What the task requires -> For each line below that includes the string "ownership", show the whole line.

Entries provided ->

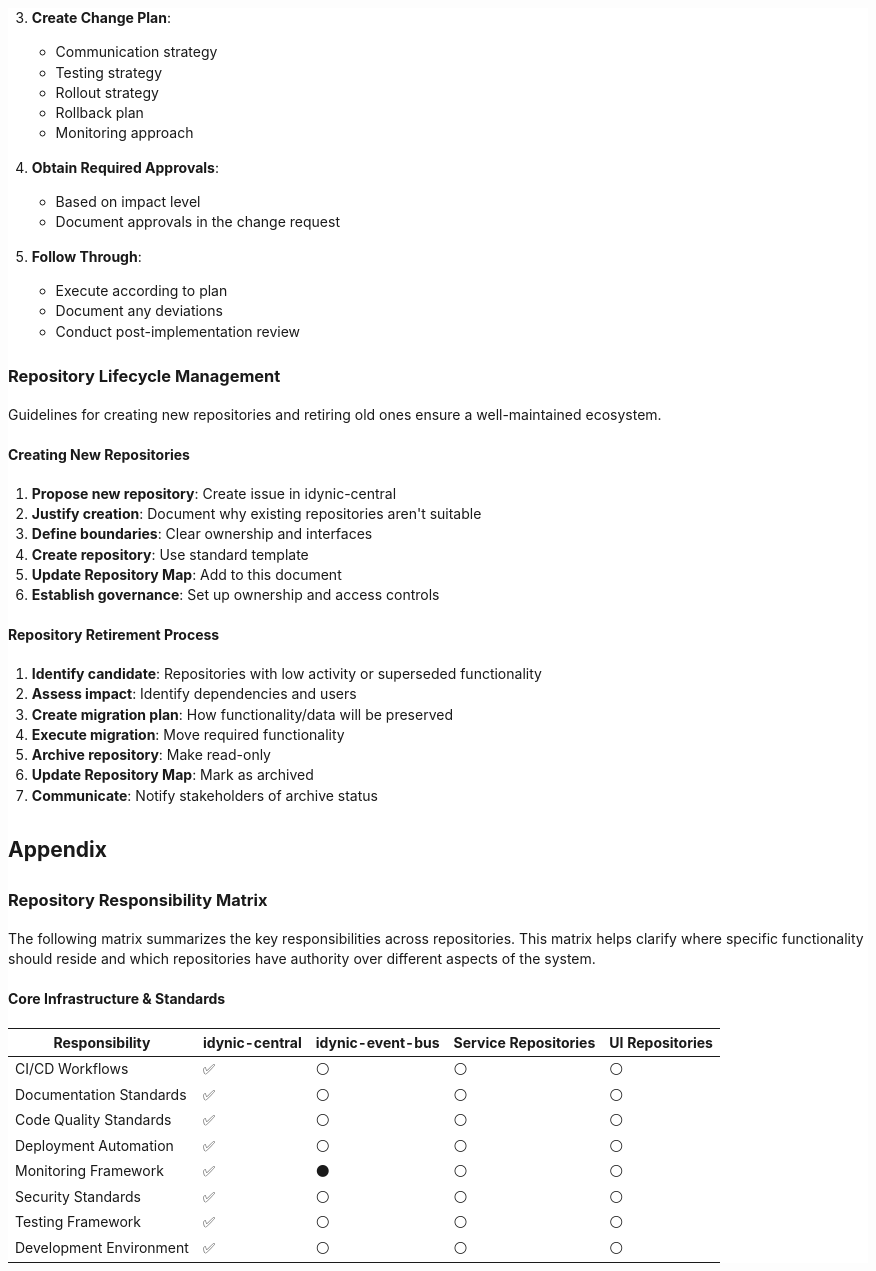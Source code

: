 3. **Create Change Plan**:
   - Communication strategy
   - Testing strategy
   - Rollout strategy
   - Rollback plan
   - Monitoring approach

4. **Obtain Required Approvals**:
   - Based on impact level
   - Document approvals in the change request

5. **Follow Through**:
   - Execute according to plan
   - Document any deviations
   - Conduct post-implementation review

### Repository Lifecycle Management

Guidelines for creating new repositories and retiring old ones ensure a well-maintained ecosystem.

#### Creating New Repositories

1. **Propose new repository**: Create issue in idynic-central
2. **Justify creation**: Document why existing repositories aren't suitable
3. **Define boundaries**: Clear ownership and interfaces
4. **Create repository**: Use standard template
5. **Update Repository Map**: Add to this document
6. **Establish governance**: Set up ownership and access controls

#### Repository Retirement Process

1. **Identify candidate**: Repositories with low activity or superseded functionality
2. **Assess impact**: Identify dependencies and users
3. **Create migration plan**: How functionality/data will be preserved
4. **Execute migration**: Move required functionality
5. **Archive repository**: Make read-only
6. **Update Repository Map**: Mark as archived
7. **Communicate**: Notify stakeholders of archive status

## Appendix

### Repository Responsibility Matrix

The following matrix summarizes the key responsibilities across repositories. This matrix helps clarify where specific functionality should reside and which repositories have authority over different aspects of the system.

#### Core Infrastructure & Standards

| Responsibility | idynic-central | idynic-event-bus | Service Repositories | UI Repositories |
|----------------|----------------|------------------|----------------------|-----------------|
| CI/CD Workflows | ✅ | ⚪ | ⚪ | ⚪ |
| Documentation Standards | ✅ | ⚪ | ⚪ | ⚪ |
| Code Quality Standards | ✅ | ⚪ | ⚪ | ⚪ |
| Deployment Automation | ✅ | ⚪ | ⚪ | ⚪ |
| Monitoring Framework | ✅ | ⚫ | ⚪ | ⚪ |
| Security Standards | ✅ | ⚪ | ⚪ | ⚪ |
| Testing Framework | ✅ | ⚪ | ⚪ | ⚪ |
| Development Environment | ✅ | ⚪ | ⚪ | ⚪ |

Task answer ->
3. **Define boundaries**: Clear ownership and interfaces
6. **Establish governance**: Set up ownership and access controls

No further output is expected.